Another area mostly unexplored in German games is good historical games, the
closest we got in the popular market is perhaps Wallenstein, but I think
we could go further in that direction. Imagine a new German Britannia with
"German" mechanics and production value –wouldn't that be great?
As long as we all can learn from each other, we will all be happy gamers, I
think.
Let's turn to another topic –games as an "art form". One can certainly say
that classic designs like Chess or Go approach creative art. But
contemporary art has experimentation, conservatives and avantgardists. Would
you perceive an equivalent in game design? Who are the "John Cages" of game
design today, so to speak?
Just played Settlers again today. Didn't win, but that is another story. :) Here in America we have a game that's perfectly fits the cloth you've cut: it's called Monopoly! Now which one would you rather have polluting the landscape? Fresh breeze indeed!

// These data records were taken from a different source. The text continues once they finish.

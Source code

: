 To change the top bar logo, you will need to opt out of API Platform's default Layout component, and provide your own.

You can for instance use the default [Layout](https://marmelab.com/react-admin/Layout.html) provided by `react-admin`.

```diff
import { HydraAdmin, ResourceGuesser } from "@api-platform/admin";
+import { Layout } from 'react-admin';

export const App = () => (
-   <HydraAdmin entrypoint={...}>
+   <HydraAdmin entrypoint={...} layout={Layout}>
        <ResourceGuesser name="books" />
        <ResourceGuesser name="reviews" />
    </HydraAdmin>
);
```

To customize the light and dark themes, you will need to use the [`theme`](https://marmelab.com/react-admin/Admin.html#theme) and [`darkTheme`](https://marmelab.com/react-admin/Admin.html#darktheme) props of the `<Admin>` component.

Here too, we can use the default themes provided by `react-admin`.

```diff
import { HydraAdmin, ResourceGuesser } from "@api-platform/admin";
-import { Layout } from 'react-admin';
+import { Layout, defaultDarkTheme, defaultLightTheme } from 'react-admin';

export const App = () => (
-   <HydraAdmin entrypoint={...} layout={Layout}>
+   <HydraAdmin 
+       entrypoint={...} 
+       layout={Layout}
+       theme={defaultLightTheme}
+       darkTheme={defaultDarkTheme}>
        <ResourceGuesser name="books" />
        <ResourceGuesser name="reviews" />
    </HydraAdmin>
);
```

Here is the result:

I went to google and typed "define avant-garde" just to be sure and basically can distill down the many definitions to "New, experimental techniques often in opposition to established ideas and traditions". Given that, I would say we don't see a lot of avant-garde work at the moment. Perhaps this is the definition of a Golden Age? In contrast to an age of uncertainty and paradigm shift? In America, an argument could be made that Cheapass Games
is avant-garde because his games seem to be as much humorous essays as they are games. Some people don't like the games and claim they aren't games. But the same has been said and continues to be said about a lot of abstract and post-modern painting. So maybe it fits. Other than that, maybe the biggest avant-garde movement of recent years was the collectible card game, which also had and has its detractors, but appears here to stay, even if moving toward the fringes.

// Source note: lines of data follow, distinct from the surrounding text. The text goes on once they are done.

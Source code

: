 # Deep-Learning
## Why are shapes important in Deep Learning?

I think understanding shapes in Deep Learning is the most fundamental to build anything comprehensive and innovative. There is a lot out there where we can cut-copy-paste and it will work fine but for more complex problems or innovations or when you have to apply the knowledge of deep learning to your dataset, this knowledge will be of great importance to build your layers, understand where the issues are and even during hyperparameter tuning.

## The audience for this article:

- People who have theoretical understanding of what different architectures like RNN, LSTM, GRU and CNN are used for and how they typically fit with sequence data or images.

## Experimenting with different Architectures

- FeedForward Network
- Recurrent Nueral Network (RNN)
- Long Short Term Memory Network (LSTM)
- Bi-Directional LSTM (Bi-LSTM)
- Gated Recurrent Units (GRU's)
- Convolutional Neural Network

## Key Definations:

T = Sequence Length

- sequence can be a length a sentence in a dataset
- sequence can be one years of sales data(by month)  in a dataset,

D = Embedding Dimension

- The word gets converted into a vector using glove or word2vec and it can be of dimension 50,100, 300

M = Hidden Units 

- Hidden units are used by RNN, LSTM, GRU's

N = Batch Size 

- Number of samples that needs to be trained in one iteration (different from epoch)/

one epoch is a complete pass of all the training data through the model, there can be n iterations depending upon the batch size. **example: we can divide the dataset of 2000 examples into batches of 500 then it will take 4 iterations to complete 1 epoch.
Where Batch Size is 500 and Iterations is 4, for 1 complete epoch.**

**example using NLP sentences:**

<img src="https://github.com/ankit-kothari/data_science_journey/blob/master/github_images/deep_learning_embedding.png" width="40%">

In Germany, would you say that
Thomas Fackler's $1200.00 games
are avant-garde? They're certainly something quite out of the norm, presumably appealing to the customer by virtue of their materials and workmanship as much as for their game value. Or is this just the prevailing paradigm taken to its logical extreme? One could also say that since war games have been severely frowned upon in Germany over the past half century, that
Phalanx,
Histogames
and others now making them are forming an avant-garde in that market, even if not so for others elsewhere.
But couldn't we call you something of an avant-garde artist in your own field of music? I mean, the papers said you wrote "a porn opera". Do you recognize any fellow avant-gardists out there?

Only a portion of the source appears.